Since the 1980s, Washington has had a little known program to clean up and prevent toxic polluted sites — in rural and urban communities alike — across the state. The state’s Model Toxics Control Act (MTCA) has quietly helped clean-up over 6,000 sites statewide.
Through MTCA, Mt. Baker Housing Association’s Gateway Project will clean up a polluted sited and provide 150 new affordable housing units without displacing any current residents. This is the first MTCA project working in collaboration with a nonprofit landowner and provides a win-win case study for how these funds can help alleviate our city’s current crisis. But opportunities like this are currently under threat.
Last November, a state report found that MTCA funding varies greatly from year-to-year and demand far exceeds available funds. For years, the state has cut millions of dollars for cleaning up toxic sites and pollution prevention, and work here in Seattle and around the state has begun to stall.
If funding isn’t restored, those of us working on climate justice cannot continue the progress we’ve made to improve the health of everyday people. As a result, the community will fall deeper into the housing crisis, while those who can least afford it will be hit the hardest.
To break this cycle, we have to invest in cleaning-up and preventing what’s still coming into our neighborhoods. To do this right, we also have to fund state public participation grants to give communities a voice in their own futures.

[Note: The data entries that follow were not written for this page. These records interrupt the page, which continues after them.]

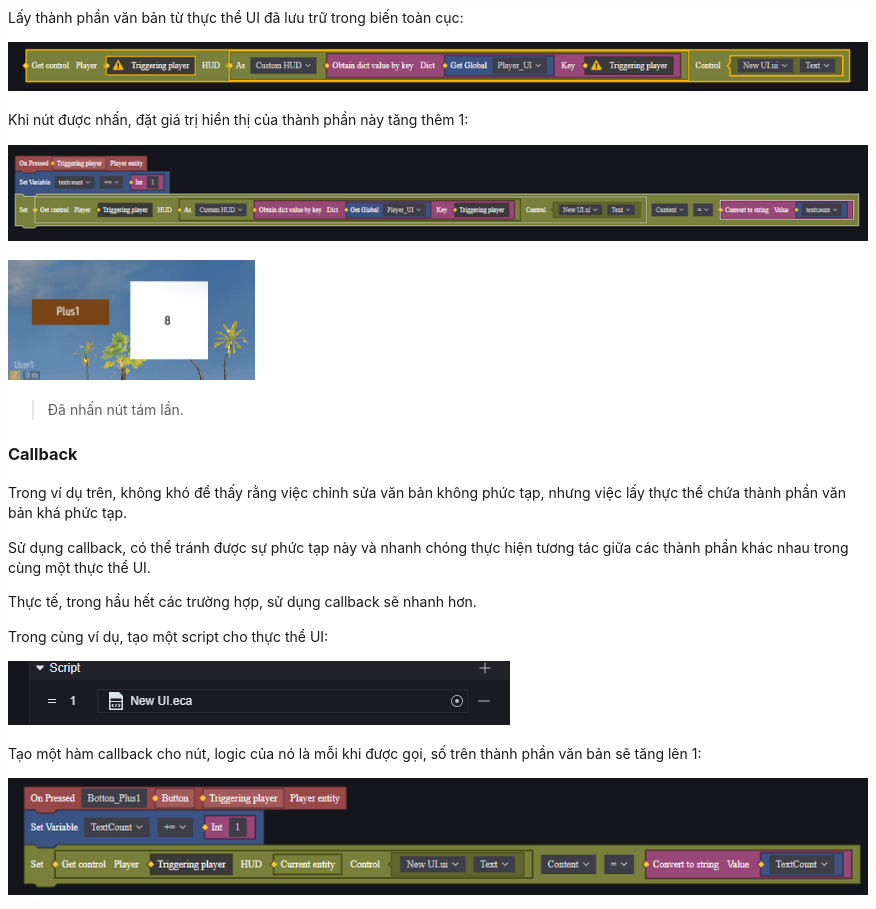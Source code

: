 Lấy thành phần văn bản từ thực thể UI đã lưu trữ trong biến toàn cục:

![image-20240802155230497](./img/image-20240802155230497.png)

Khi nút được nhấn, đặt giá trị hiển thị của thành phần này tăng thêm 1:

![image-20240802155301890](./img/image-20240802155301890.png)

![image-20240802155401438](./img/image-20240802155401438.png)

> Đã nhấn nút tám lần.

### Callback

Trong ví dụ trên, không khó để thấy rằng việc chỉnh sửa văn bản không phức tạp, nhưng việc lấy thực thể chứa thành phần văn bản khá phức tạp.

Sử dụng callback, có thể tránh được sự phức tạp này và nhanh chóng thực hiện tương tác giữa các thành phần khác nhau trong cùng một thực thể UI.

Thực tế, trong hầu hết các trường hợp, sử dụng callback sẽ nhanh hơn.

Trong cùng ví dụ, tạo một script cho thực thể UI:

![image-20240802160241106](./img/image-20240802160241106.png)

Tạo một hàm callback cho nút, logic của nó là mỗi khi được gọi, số trên thành phần văn bản sẽ tăng lên 1:

![image-20240802160758183](./img/image-20240802160758183.png)
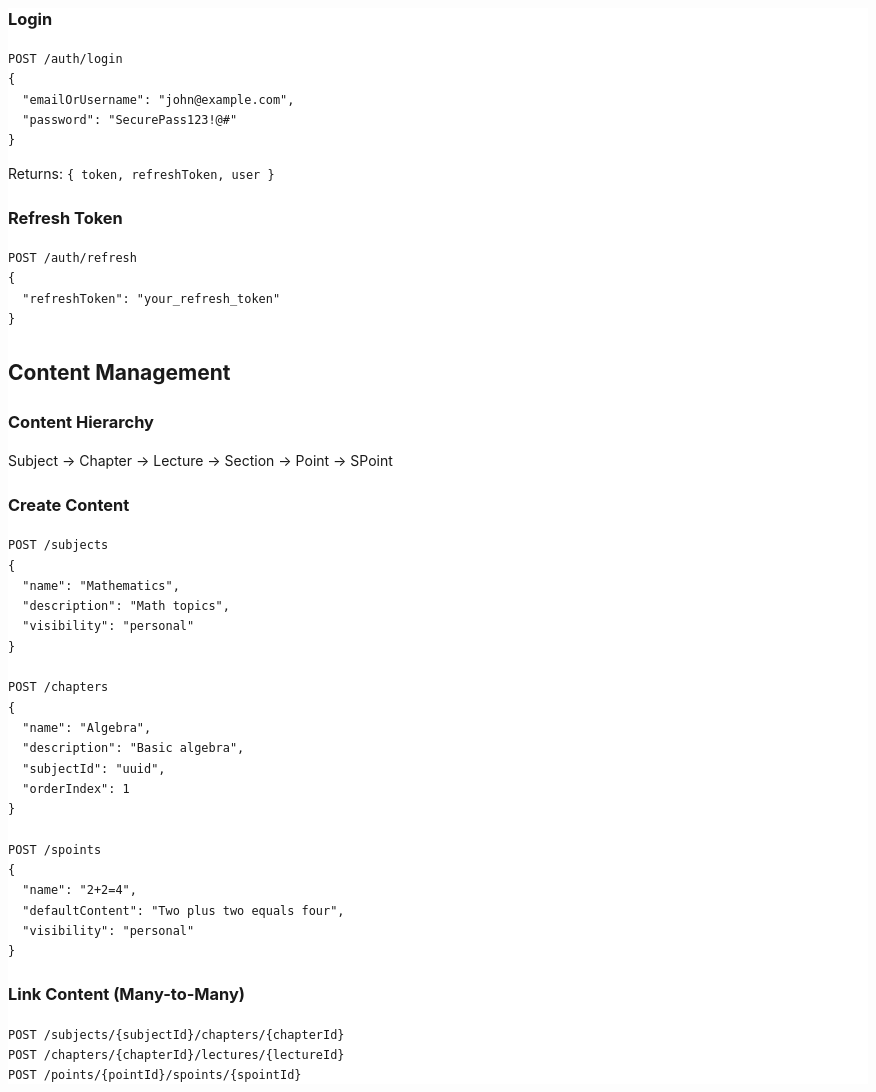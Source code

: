 ### Login
```http
POST /auth/login
{
  "emailOrUsername": "john@example.com",
  "password": "SecurePass123!@#"
}
```
Returns: `{ token, refreshToken, user }`

### Refresh Token
```http
POST /auth/refresh
{
  "refreshToken": "your_refresh_token"
}
```

## Content Management

### Content Hierarchy
Subject → Chapter → Lecture → Section → Point → SPoint

### Create Content
```http
POST /subjects
{
  "name": "Mathematics",
  "description": "Math topics",
  "visibility": "personal"
}

POST /chapters
{
  "name": "Algebra",
  "description": "Basic algebra",
  "subjectId": "uuid",
  "orderIndex": 1
}

POST /spoints
{
  "name": "2+2=4",
  "defaultContent": "Two plus two equals four",
  "visibility": "personal"
}
```

### Link Content (Many-to-Many)
```http
POST /subjects/{subjectId}/chapters/{chapterId}
POST /chapters/{chapterId}/lectures/{lectureId}
POST /points/{pointId}/spoints/{spointId}
```
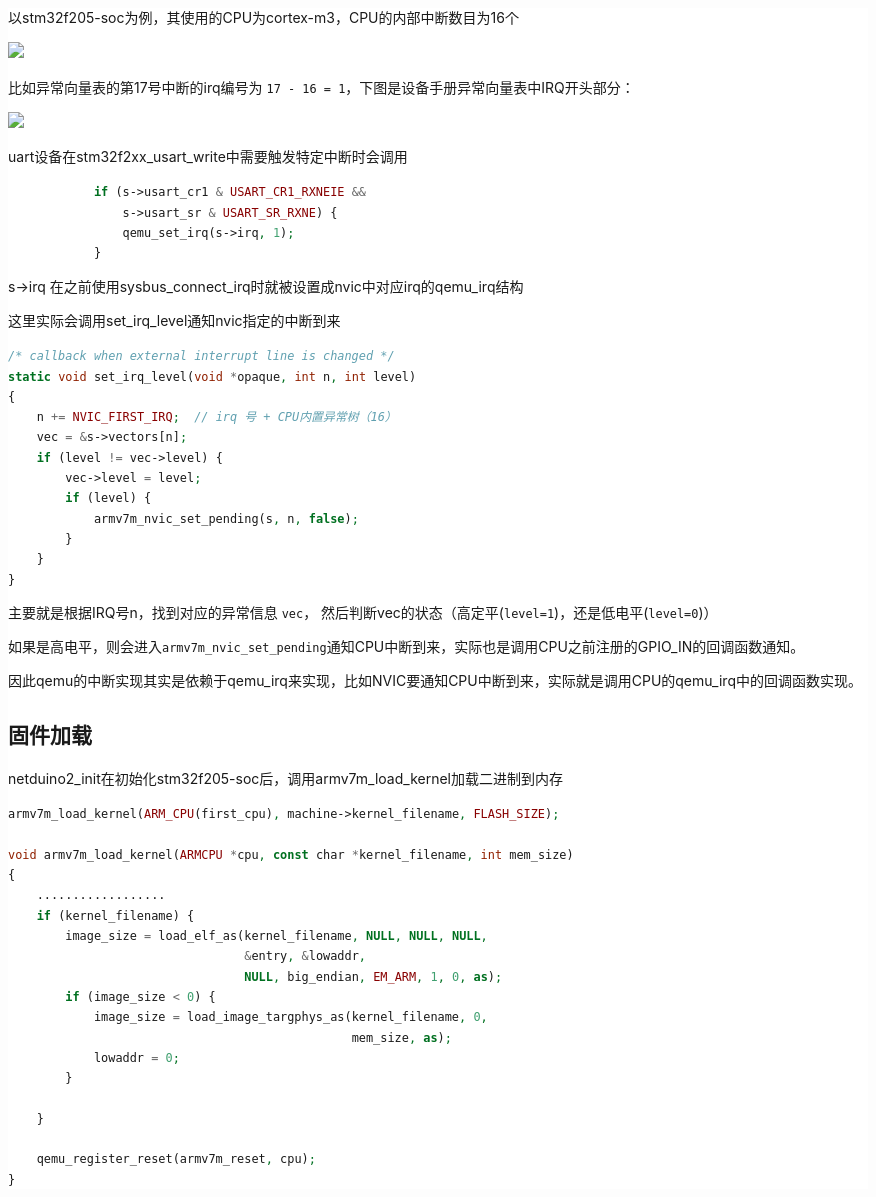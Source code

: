 以stm32f205-soc为例，其使用的CPU为cortex-m3，CPU的内部中断数目为16个

[![](https://shs3.b.qianxin.com/attack_forum/2021/04/attach-cdf51f24c1611a9981b2693c67c95f5c4819d452.png)](https://shs3.b.qianxin.com/attack_forum/2021/04/attach-cdf51f24c1611a9981b2693c67c95f5c4819d452.png)

比如异常向量表的第17号中断的irq编号为 `17 - 16 = 1`，下图是设备手册异常向量表中IRQ开头部分：

[![](https://shs3.b.qianxin.com/attack_forum/2021/04/attach-5a8b037a4520298f04dbae3cde58689e4d5ae93e.png)](https://shs3.b.qianxin.com/attack_forum/2021/04/attach-5a8b037a4520298f04dbae3cde58689e4d5ae93e.png)

uart设备在stm32f2xx\_usart\_write中需要触发特定中断时会调用

```php
            if (s->usart_cr1 & USART_CR1_RXNEIE &&
                s->usart_sr & USART_SR_RXNE) {
                qemu_set_irq(s->irq, 1);
            }
```

s-&gt;irq 在之前使用sysbus\_connect\_irq时就被设置成nvic中对应irq的qemu\_irq结构

这里实际会调用set\_irq\_level通知nvic指定的中断到来

```php
/* callback when external interrupt line is changed */
static void set_irq_level(void *opaque, int n, int level)
{
    n += NVIC_FIRST_IRQ;  // irq 号 + CPU内置异常树（16）
    vec = &s->vectors[n]; 
    if (level != vec->level) {
        vec->level = level;
        if (level) {
            armv7m_nvic_set_pending(s, n, false);
        }
    }
}
```

主要就是根据IRQ号n，找到对应的异常信息 `vec`， 然后判断vec的状态（高定平(`level=1`)，还是低电平(`level=0`)）

如果是高电平，则会进入`armv7m_nvic_set_pending`通知CPU中断到来，实际也是调用CPU之前注册的GPIO\_IN的回调函数通知。

因此qemu的中断实现其实是依赖于qemu\_irq来实现，比如NVIC要通知CPU中断到来，实际就是调用CPU的qemu\_irq中的回调函数实现。

固件加载
----

netduino2\_init在初始化stm32f205-soc后，调用armv7m\_load\_kernel加载二进制到内存

```php
armv7m_load_kernel(ARM_CPU(first_cpu), machine->kernel_filename, FLASH_SIZE);

void armv7m_load_kernel(ARMCPU *cpu, const char *kernel_filename, int mem_size)
{
    ..................
    if (kernel_filename) {
        image_size = load_elf_as(kernel_filename, NULL, NULL, NULL,
                                 &entry, &lowaddr,
                                 NULL, big_endian, EM_ARM, 1, 0, as);
        if (image_size < 0) {
            image_size = load_image_targphys_as(kernel_filename, 0,
                                                mem_size, as);
            lowaddr = 0;
        }

    }

    qemu_register_reset(armv7m_reset, cpu);
}
```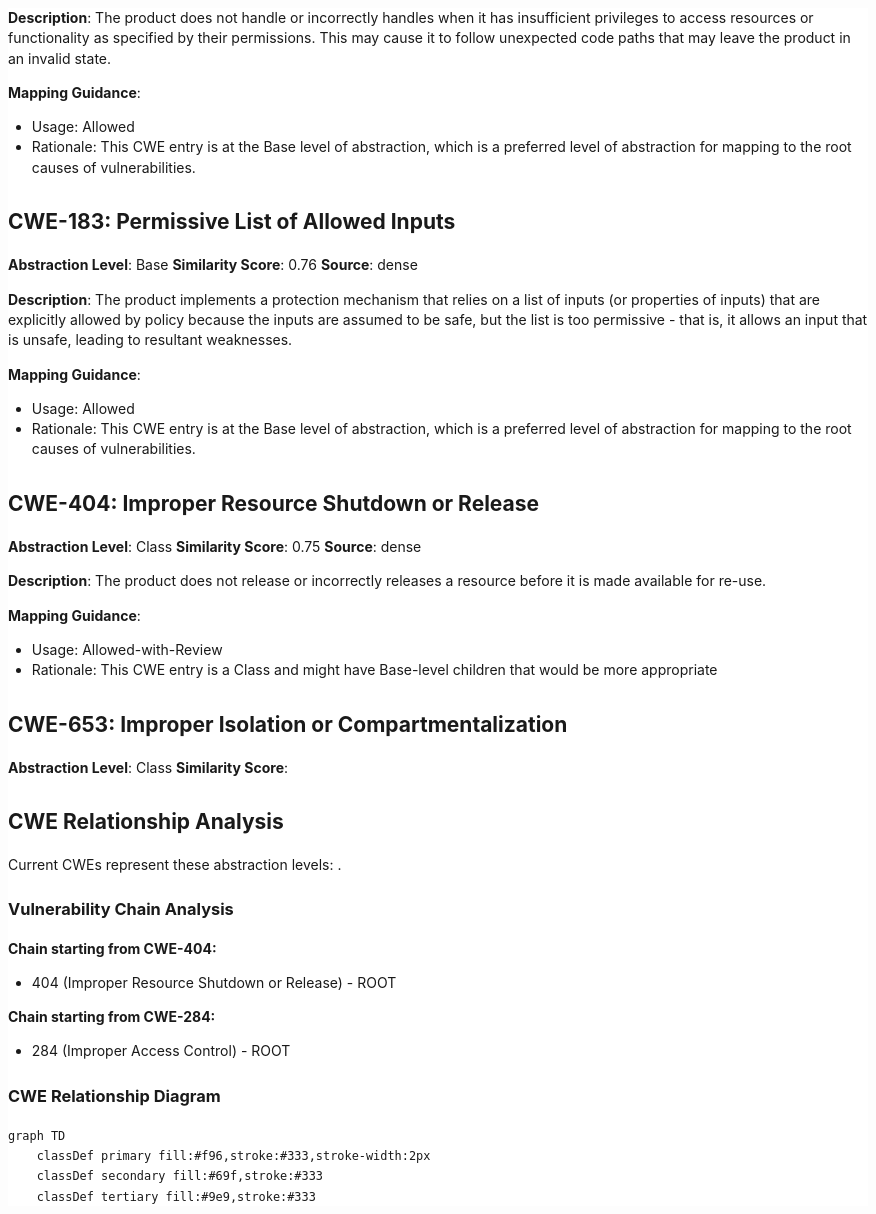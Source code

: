 **Description**:
The product does not handle or incorrectly handles when it has insufficient privileges to access resources or functionality as specified by their permissions. This may cause it to follow unexpected code paths that may leave the product in an invalid state.

**Mapping Guidance**:
- Usage: Allowed
- Rationale: This CWE entry is at the Base level of abstraction, which is a preferred level of abstraction for mapping to the root causes of vulnerabilities.

## CWE-183: Permissive List of Allowed Inputs
**Abstraction Level**: Base
**Similarity Score**: 0.76
**Source**: dense

**Description**:
The product implements a protection mechanism that relies on a list of inputs (or properties of inputs) that are explicitly allowed by policy because the inputs are assumed to be safe, but the list is too permissive - that is, it allows an input that is unsafe, leading to resultant weaknesses.

**Mapping Guidance**:
- Usage: Allowed
- Rationale: This CWE entry is at the Base level of abstraction, which is a preferred level of abstraction for mapping to the root causes of vulnerabilities.

## CWE-404: Improper Resource Shutdown or Release
**Abstraction Level**: Class
**Similarity Score**: 0.75
**Source**: dense

**Description**:
The product does not release or incorrectly releases a resource before it is made available for re-use.

**Mapping Guidance**:
- Usage: Allowed-with-Review
- Rationale: This CWE entry is a Class and might have Base-level children that would be more appropriate

## CWE-653: Improper Isolation or Compartmentalization
**Abstraction Level**: Class
**Similarity Score**:


## CWE Relationship Analysis

Current CWEs represent these abstraction levels: .


### Vulnerability Chain Analysis

**Chain starting from CWE-404:**
- 404 (Improper Resource Shutdown or Release) - ROOT


**Chain starting from CWE-284:**
- 284 (Improper Access Control) - ROOT



### CWE Relationship Diagram

```mermaid
graph TD
    classDef primary fill:#f96,stroke:#333,stroke-width:2px
    classDef secondary fill:#69f,stroke:#333
    classDef tertiary fill:#9e9,stroke:#333
```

Without these grants, communities like those around Seattle’s Duwamish River clean-up wouldn’t have been able to engage in their own neighborhood’s restoration.
Right now in Olympia our legislators are making crucial decisions about the state’s budget. They need to know that we need a solution to fund toxic clean-up and pollution prevention projects. HB 2182 is a reasonable and equitable solution that will restore the MTCA program. It can help Seattle improve the health of local neighborhoods and provide a crucial piece of the puzzle to create more affordable housing.
We know we can work with communities to design housing that improves the neighborhood and creates healthy, affordable properties, places residents are proud to call home. Our legislature needs to step up and give more people in our city a new lease on life.